Solving mathematical problems step-by-step helps to break down complex processes into manageable parts. It makes understanding problem-solving clearer and more logical.
Using a step-by-step approach, we can solve exercises involving function composition effectively. For example, given functions like \( f(x) = x^3 + 1 \) and \( g(x) = \sqrt[3]{x-1} \), we are tasked with finding \( f(g(x)) \) and \( g(f(x)) \).

• Start by substituting one function into the other. For \( f(g(x)) \), this means placing the expression for \( g(x) \) into \( f(x) \).
• Next, simplify the resulting expression. This is crucial for getting a clear, final result.
• Repeat these steps for \( g(f(x)) \), substituting \( f(x) \) into \( g(x) \) and simplifying again.

Following each step methodically ensures no details are overlooked, leading to correct simplification.

Simplifying expressions is an essential skill in mathematics, especially when dealing with function compositions. It's all about reducing expressions to their simplest form to make them easier to work with. Let's explore how to simplify the results of composing functions like \( f(g(x)) \) and \( g(f(x)) \).After substituting, look for operations or terms that can be simplified:

• For \( f(g(x)) = (\sqrt[3]{x-1})^3 + 1 \), notice that the cube and cube root can cancel each other out, simplifying it to \( x - 1 + 1 \), which further simplifies to \( x \).
• For \( g(f(x)) = \sqrt[3]{(x^3 + 1) - 1} \), we simplify the expression by reducing it to \( \sqrt[3]{x^3} \). This again simplifies as the cube root and cube cancel, resulting in \( x \).

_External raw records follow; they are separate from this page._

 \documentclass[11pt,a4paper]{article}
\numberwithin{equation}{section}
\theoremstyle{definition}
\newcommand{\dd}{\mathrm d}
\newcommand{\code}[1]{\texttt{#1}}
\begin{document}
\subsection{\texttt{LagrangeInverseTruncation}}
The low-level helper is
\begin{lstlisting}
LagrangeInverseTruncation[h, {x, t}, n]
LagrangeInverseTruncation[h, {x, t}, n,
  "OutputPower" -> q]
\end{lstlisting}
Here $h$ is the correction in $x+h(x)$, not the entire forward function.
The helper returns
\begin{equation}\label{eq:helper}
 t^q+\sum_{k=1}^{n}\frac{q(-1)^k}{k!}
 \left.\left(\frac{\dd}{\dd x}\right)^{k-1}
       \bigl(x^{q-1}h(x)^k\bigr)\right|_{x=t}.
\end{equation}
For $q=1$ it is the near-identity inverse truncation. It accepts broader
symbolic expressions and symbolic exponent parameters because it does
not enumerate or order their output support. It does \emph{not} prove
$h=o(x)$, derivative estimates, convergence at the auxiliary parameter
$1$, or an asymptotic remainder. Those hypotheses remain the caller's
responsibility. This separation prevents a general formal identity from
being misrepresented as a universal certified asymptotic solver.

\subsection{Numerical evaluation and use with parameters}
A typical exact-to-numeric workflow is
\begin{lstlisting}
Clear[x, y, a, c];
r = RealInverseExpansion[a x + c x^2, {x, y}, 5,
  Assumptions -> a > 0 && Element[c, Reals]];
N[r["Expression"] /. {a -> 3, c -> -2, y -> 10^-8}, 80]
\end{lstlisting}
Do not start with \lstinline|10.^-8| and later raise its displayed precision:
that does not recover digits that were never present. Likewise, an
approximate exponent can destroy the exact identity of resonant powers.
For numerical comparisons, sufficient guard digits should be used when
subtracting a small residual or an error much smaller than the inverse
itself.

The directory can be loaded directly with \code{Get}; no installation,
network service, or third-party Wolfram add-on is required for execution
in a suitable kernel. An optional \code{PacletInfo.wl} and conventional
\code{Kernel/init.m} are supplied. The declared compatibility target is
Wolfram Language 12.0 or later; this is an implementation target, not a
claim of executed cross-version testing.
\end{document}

Simplification helps reveal the true form of the function compositions, making subsequent operations easier. It involves looking for factors that cancel and knowing fundamental operations like roots and powers.

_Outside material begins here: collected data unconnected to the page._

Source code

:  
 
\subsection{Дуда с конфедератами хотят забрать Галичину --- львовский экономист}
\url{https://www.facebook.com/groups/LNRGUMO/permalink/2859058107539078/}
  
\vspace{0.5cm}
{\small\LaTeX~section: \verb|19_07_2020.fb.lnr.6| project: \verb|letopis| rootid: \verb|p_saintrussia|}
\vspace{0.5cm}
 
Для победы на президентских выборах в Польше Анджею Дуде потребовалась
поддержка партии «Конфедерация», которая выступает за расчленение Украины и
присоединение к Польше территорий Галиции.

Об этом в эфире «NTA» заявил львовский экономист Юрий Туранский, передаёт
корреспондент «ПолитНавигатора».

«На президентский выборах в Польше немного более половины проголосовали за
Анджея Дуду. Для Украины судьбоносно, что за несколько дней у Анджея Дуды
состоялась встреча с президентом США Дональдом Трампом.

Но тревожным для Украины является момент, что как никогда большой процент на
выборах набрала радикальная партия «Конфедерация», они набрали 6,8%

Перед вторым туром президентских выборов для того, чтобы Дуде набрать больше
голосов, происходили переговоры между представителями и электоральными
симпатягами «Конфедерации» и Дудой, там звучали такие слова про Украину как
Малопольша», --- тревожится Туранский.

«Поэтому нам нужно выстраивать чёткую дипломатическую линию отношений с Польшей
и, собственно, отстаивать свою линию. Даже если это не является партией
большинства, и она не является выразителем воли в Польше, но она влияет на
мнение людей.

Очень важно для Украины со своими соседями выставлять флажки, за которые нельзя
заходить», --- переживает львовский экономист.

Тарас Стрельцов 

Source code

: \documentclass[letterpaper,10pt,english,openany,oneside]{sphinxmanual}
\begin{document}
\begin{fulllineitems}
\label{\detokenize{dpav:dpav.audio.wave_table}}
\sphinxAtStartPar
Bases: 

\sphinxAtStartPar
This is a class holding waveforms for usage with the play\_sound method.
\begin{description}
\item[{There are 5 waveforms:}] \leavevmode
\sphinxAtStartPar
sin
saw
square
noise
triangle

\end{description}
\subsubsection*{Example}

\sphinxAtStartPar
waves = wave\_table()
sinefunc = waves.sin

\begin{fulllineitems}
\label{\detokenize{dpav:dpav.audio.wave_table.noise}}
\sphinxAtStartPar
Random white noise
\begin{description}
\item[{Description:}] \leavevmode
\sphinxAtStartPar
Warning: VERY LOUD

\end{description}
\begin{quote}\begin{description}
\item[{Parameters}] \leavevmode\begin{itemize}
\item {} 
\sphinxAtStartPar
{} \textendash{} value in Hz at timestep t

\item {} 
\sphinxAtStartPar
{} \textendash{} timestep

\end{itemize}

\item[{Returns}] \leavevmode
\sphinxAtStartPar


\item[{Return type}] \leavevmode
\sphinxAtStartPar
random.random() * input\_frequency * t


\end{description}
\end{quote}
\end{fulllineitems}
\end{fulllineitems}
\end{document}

Mathematical operations are at the core of function composition and simplification. They help manipulate and alter expressions to achieve desired results. In this exercise, the focus is on substitution, root operations, and exponents.When you substitute \( g(x) \) into \( f(x) \), you're performing a composition operation. This involves:

• Replacing the variable \( x \) of \( f(x) \) with an entire function \( g(x) \).
• Then executing basic mathematical operations like cubing an expression \((\sqrt[3]{x-1})^3\).

Recognizing how the cube and cube root interact is important. They cancel each other out, simplifying the expression. Likewise, evaluating \( g(f(x)) \) requires similar awareness. Understanding these interactions paves the way to solving complex expressions through operations like substitution and simplification, ensuring the correct manipulation of terms.